Mike Belobradic is a marketing and brand strategist with 30 years of executive experience, formal culinary training, WSET wine credentials, and certification as a KCBS barbecue judge. He works with wineries, tourism boards, and hospitality brands on brand strategy, guest experience design, and Smoke Fire Grill & Wine sessions exploring the relationship between fire, smoke, and flavour.
Memorable Moments FAQ
Why should wineries, events, or tourism boards design for memorable moments instead of just smooth logistics? Smooth logistics prevent complaints, but they don't create word of mouth referrals, repeat visits, or justify premium pricing all on their own. Memorable moments do all of those things (and then some), and they're what guests actually talk about, return for, and pay more to experience again.
What counts as a "memorable moment" in event or hospitality programming? A memorable moment is usually a specific (sometimes even small), deliberately designed experience a guest can describe afterward — it’s not a long list of activities. It usually involves a mild surprise, a personal or sensory detail, an a-ha moment and something that couldn't have happened anywhere else. A memorable moment becomes imprinted in your guest’s mind, and it’s hard to beat how you made them feel by doing that.
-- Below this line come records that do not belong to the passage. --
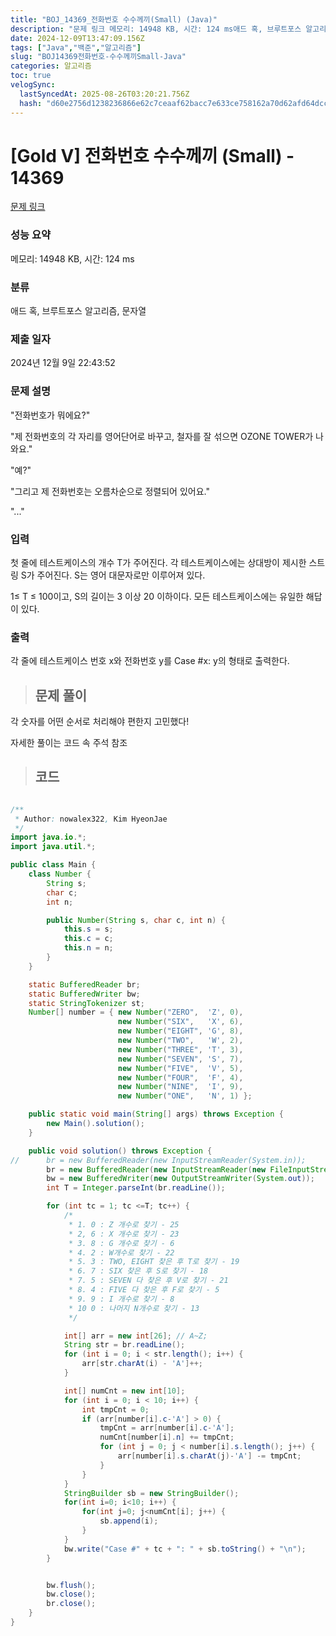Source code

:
 ```yaml
---
title: "BOJ_14369_전화번호 수수께끼(Small) (Java)"
description: "문제 링크 메모리: 14948 KB, 시간: 124 ms애드 혹, 브루트포스 알고리즘, 문자열2024년 12월 9일 22:43:52자세한 풀이는 코드 속 주석 참조/\*\*Author: nowalex322, Kim HyeonJae /import java.io.;impo"
date: 2024-12-09T13:47:09.156Z
tags: ["Java","백준","알고리즘"]
slug: "BOJ14369전화번호-수수께끼Small-Java"
categories: 알고리즘
toc: true
velogSync:
  lastSyncedAt: 2025-08-26T03:20:21.756Z
  hash: "d60e2756d1238236866e62c7ceaaf62bacc7e633ce758162a70d62afd64dccd0"
---
```


# [Gold V] 전화번호 수수께끼 (Small) - 14369 

[문제 링크](https://www.acmicpc.net/problem/14369) 

### 성능 요약

메모리: 14948 KB, 시간: 124 ms

### 분류

애드 혹, 브루트포스 알고리즘, 문자열

### 제출 일자

2024년 12월 9일 22:43:52

### 문제 설명

<p>"전화번호가 뭐에요?"</p>

<p>"제 전화번호의 각 자리를 영어단어로 바꾸고, 철자를 잘 섞으면 OZONE TOWER가 나와요."</p>

<p>"예?"</p>

<p>"그리고 제 전화번호는 오름차순으로 정렬되어 있어요."</p>

<p>"..."</p>

### 입력 

 <p>첫 줄에 테스트케이스의 개수 T가 주어진다. 각 테스트케이스에는 상대방이 제시한 스트링 S가 주어진다. S는 영어 대문자로만 이루어져 있다.</p>

<p>1≤ T ≤ 100이고, S의 길이는 3 이상 20 이하이다. 모든 테스트케이스에는 유일한 해답이 있다.</p>

### 출력 

 <p>각 줄에 테스트케이스 번호 x와 전화번호 y를 Case #x: y의 형태로 출력한다.</p>

> ## 문제 풀이

각 숫자를 어떤 순서로 처리해야 편한지 고민했다!

자세한 풀이는 코드 속 주석 참조

> ## 코드

```java

/**
 * Author: nowalex322, Kim HyeonJae
 */
import java.io.*;
import java.util.*;

public class Main {
	class Number {
		String s;
		char c;
		int n;

		public Number(String s, char c, int n) {
			this.s = s;
			this.c = c;
			this.n = n;
		}
	}

	static BufferedReader br;
	static BufferedWriter bw;
	static StringTokenizer st;
	Number[] number = { new Number("ZERO", 	'Z', 0),
						new Number("SIX", 	'X', 6), 
						new Number("EIGHT", 'G', 8), 
						new Number("TWO", 	'W', 2),
						new Number("THREE", 'T', 3), 
						new Number("SEVEN", 'S', 7), 
						new Number("FIVE", 	'V', 5), 
						new Number("FOUR", 	'F', 4),
						new Number("NINE", 	'I', 9), 
						new Number("ONE", 	'N', 1) };

	public static void main(String[] args) throws Exception {
		new Main().solution();
	}

	public void solution() throws Exception {
//		br = new BufferedReader(new InputStreamReader(System.in));
		br = new BufferedReader(new InputStreamReader(new FileInputStream("input.txt")));
		bw = new BufferedWriter(new OutputStreamWriter(System.out));
		int T = Integer.parseInt(br.readLine());

		for (int tc = 1; tc <=T; tc++) {
			/*
			 * 1. 0 : Z 개수로 찾기 - 25
			 * 2, 6 : X 개수로 찾기 - 23
			 * 3. 8 : G 개수로 찾기 - 6
			 * 4. 2 : W개수로 찾기 - 22
			 * 5. 3 : TWO, EIGHT 찾은 후 T로 찾기 - 19
			 * 6. 7 : SIX 찾은 후 S로 찾기 - 18
			 * 7. 5 : SEVEN 다 찾은 후 V로 찾기 - 21
			 * 8. 4 : FIVE 다 찾은 후 F로 찾기 - 5
			 * 9. 9 : I 개수로 찾기 - 8
			 * 10 0 : 나머지 N개수로 찾기 - 13
			 */

			int[] arr = new int[26]; // A~Z;
			String str = br.readLine();
			for (int i = 0; i < str.length(); i++) {
				arr[str.charAt(i) - 'A']++;
			}

			int[] numCnt = new int[10];
			for (int i = 0; i < 10; i++) {
				int tmpCnt = 0;
				if (arr[number[i].c-'A'] > 0) {
					tmpCnt = arr[number[i].c-'A'];
					numCnt[number[i].n] += tmpCnt;
					for (int j = 0; j < number[i].s.length(); j++) {
						arr[number[i].s.charAt(j)-'A'] -= tmpCnt;
					}
				}
			}
			StringBuilder sb = new StringBuilder();
			for(int i=0; i<10; i++) {
				for(int j=0; j<numCnt[i]; j++) {
					sb.append(i);					
				}
			}
			bw.write("Case #" + tc + ": " + sb.toString() + "\n");
		}


		bw.flush();
		bw.close();
		br.close();
	}
}
```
How do you design an experience around a single moment instead of a full itinerary? Start by identifying the one moment you want guests to describe afterward before planning anything else. Build the rest of the itinerary to protect and lead into that moment, rather than filling time with unrelated activities that complete an agenda or stretch something into a pre-defined timeline.
Does designing for a memorable moment mean adding more to the experience? Not usually. It often means removing things and concentrating attention on fewer distractions, which allows for more intentional touchpoints and not packing in more topics or activities.